» Exercise description
For the listing below, show each line that includes the string "pure".

» Records for this task
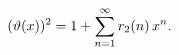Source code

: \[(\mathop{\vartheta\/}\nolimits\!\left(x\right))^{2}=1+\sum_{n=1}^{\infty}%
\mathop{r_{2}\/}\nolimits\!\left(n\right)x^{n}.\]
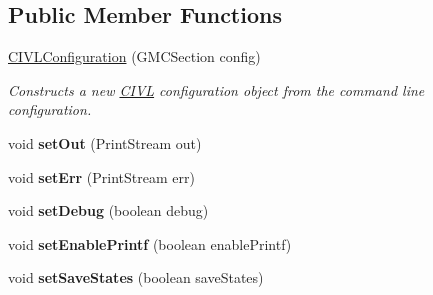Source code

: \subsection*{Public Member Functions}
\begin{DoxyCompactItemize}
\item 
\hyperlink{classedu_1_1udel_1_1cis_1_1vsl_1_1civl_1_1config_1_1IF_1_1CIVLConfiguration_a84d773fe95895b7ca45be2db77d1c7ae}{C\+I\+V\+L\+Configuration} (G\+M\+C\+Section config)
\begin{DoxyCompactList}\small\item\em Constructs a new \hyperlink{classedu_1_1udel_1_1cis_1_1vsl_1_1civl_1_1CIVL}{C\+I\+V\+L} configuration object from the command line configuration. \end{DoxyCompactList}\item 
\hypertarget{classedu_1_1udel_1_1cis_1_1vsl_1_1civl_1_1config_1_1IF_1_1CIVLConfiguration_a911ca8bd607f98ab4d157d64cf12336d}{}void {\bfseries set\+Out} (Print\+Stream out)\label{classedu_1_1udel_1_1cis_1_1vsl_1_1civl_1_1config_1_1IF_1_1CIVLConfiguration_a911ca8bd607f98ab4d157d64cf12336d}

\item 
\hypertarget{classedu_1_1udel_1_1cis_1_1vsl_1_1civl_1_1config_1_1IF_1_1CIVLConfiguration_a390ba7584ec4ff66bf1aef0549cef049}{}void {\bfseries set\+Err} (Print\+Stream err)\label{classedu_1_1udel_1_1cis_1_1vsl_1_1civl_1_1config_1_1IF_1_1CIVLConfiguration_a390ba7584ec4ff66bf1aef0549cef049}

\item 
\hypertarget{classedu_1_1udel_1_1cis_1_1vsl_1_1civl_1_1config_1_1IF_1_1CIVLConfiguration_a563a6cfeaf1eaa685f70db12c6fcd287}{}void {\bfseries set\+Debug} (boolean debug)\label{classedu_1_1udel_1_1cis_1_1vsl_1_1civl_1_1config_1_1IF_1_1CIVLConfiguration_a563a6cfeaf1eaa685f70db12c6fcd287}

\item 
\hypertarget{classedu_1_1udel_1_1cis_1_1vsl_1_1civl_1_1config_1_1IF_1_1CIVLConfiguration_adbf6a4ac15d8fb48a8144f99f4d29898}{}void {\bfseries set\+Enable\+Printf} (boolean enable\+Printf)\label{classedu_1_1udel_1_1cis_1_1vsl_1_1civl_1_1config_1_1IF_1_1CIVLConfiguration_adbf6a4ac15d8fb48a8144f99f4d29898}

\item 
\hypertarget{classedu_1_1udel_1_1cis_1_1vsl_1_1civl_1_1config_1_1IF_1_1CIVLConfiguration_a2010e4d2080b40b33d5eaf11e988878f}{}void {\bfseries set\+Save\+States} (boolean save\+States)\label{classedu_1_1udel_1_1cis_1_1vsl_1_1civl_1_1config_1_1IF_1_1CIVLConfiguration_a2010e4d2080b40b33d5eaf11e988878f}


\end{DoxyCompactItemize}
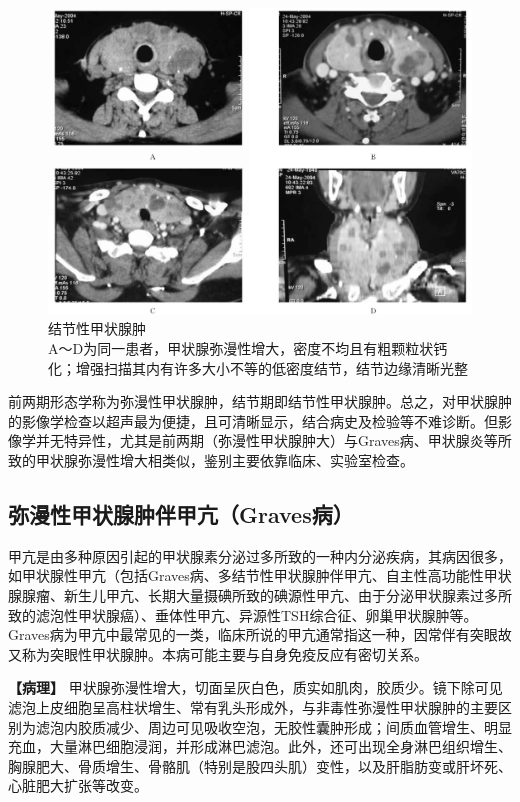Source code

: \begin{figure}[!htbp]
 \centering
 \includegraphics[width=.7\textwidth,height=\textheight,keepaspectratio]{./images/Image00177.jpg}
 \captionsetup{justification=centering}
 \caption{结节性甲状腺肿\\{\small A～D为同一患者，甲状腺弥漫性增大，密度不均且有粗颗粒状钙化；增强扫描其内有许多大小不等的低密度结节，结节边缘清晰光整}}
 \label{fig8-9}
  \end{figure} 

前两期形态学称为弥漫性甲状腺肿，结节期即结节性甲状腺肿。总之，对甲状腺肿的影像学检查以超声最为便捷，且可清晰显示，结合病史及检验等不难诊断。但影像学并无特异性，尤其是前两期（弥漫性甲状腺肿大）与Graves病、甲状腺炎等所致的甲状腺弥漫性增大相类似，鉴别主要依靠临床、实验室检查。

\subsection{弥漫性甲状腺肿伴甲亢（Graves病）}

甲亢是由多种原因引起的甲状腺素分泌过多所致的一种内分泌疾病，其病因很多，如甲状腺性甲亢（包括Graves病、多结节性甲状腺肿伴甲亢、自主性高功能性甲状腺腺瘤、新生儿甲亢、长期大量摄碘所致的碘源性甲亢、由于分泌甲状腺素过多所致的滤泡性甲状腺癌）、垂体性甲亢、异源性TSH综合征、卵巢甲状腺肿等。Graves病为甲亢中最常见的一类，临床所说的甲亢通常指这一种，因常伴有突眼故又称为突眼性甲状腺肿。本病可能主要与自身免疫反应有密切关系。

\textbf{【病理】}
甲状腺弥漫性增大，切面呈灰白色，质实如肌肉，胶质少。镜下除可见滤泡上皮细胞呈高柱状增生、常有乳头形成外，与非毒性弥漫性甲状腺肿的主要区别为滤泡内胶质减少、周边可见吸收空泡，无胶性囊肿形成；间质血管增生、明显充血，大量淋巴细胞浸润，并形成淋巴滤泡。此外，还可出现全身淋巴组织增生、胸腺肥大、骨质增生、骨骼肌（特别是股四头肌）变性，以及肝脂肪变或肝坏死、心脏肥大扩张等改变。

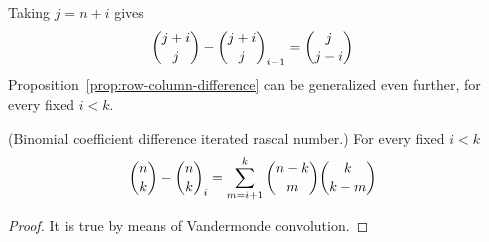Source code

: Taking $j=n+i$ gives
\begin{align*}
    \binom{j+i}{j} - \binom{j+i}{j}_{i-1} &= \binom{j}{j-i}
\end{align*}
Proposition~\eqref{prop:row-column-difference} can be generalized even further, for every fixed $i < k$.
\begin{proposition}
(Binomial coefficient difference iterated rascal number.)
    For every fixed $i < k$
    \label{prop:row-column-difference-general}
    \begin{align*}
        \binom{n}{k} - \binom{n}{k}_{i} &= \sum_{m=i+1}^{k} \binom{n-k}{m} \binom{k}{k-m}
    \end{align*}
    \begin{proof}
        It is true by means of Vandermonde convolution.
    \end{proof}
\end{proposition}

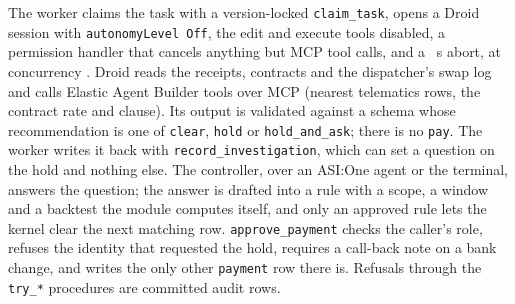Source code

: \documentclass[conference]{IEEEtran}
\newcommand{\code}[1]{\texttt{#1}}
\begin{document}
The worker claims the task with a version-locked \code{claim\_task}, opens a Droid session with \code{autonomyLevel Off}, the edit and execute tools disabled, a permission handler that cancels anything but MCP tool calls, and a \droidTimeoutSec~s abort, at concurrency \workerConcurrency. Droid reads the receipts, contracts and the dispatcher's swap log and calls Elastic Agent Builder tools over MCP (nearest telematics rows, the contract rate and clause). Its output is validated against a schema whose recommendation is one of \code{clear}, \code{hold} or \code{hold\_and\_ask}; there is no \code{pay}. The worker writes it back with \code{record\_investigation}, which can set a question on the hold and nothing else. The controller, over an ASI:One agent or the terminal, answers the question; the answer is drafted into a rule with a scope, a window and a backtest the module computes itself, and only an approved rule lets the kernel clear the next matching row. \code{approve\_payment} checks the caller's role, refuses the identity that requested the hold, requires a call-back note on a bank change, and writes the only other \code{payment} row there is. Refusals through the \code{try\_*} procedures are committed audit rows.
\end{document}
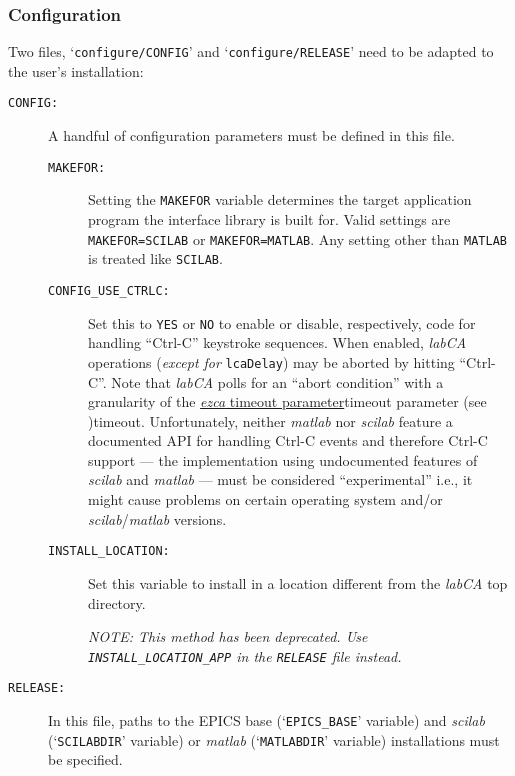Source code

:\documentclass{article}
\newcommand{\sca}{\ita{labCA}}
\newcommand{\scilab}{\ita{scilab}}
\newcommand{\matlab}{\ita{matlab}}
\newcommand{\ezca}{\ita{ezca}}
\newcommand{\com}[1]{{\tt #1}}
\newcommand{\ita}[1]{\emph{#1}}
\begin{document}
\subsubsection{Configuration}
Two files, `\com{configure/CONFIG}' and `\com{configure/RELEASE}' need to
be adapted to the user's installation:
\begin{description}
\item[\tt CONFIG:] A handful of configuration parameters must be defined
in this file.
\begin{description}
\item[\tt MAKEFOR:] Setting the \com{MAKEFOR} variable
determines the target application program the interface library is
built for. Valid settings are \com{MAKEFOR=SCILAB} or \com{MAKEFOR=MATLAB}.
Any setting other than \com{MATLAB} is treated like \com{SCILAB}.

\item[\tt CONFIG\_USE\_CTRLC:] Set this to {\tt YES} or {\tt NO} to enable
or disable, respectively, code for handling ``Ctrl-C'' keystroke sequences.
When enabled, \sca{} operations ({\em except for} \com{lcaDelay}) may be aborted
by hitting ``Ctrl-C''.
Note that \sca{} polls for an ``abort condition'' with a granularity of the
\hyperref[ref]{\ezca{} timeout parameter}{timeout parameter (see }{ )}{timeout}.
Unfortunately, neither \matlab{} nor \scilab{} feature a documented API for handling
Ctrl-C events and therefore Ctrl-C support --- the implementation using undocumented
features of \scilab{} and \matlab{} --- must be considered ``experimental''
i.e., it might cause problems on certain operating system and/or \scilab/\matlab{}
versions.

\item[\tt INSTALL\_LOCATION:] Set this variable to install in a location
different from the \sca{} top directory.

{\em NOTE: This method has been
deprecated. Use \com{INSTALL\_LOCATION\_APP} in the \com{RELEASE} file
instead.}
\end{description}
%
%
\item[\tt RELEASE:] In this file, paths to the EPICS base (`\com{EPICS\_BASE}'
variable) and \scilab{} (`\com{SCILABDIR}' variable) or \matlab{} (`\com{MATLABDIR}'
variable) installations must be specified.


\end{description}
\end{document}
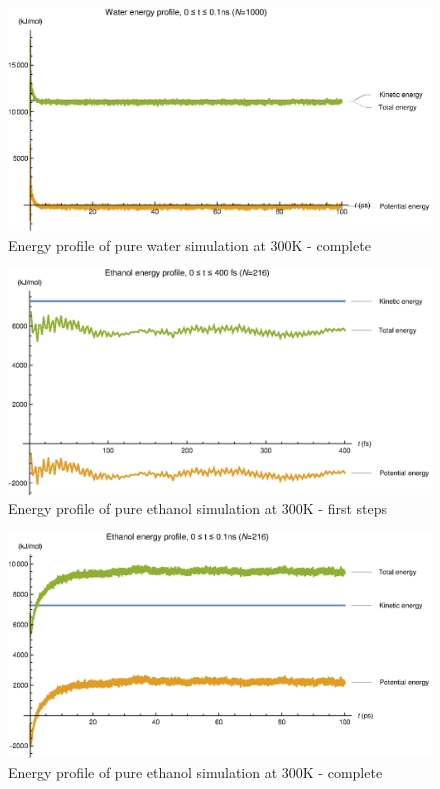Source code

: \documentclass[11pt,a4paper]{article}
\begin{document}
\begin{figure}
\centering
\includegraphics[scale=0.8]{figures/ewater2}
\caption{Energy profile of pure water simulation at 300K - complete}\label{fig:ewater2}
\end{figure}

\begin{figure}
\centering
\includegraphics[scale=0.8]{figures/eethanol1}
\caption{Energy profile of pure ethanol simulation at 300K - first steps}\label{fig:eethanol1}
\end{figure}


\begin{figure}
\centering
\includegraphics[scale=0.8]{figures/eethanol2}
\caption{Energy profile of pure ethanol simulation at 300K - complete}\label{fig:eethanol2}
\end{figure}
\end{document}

» Your response
\caption{Energy profile of pure water simulation at 300K - complete}\label{fig:ewater2}
\caption{Energy profile of pure ethanol simulation at 300K - first steps}\label{fig:eethanol1}
\caption{Energy profile of pure ethanol simulation at 300K - complete}\label{fig:eethanol2}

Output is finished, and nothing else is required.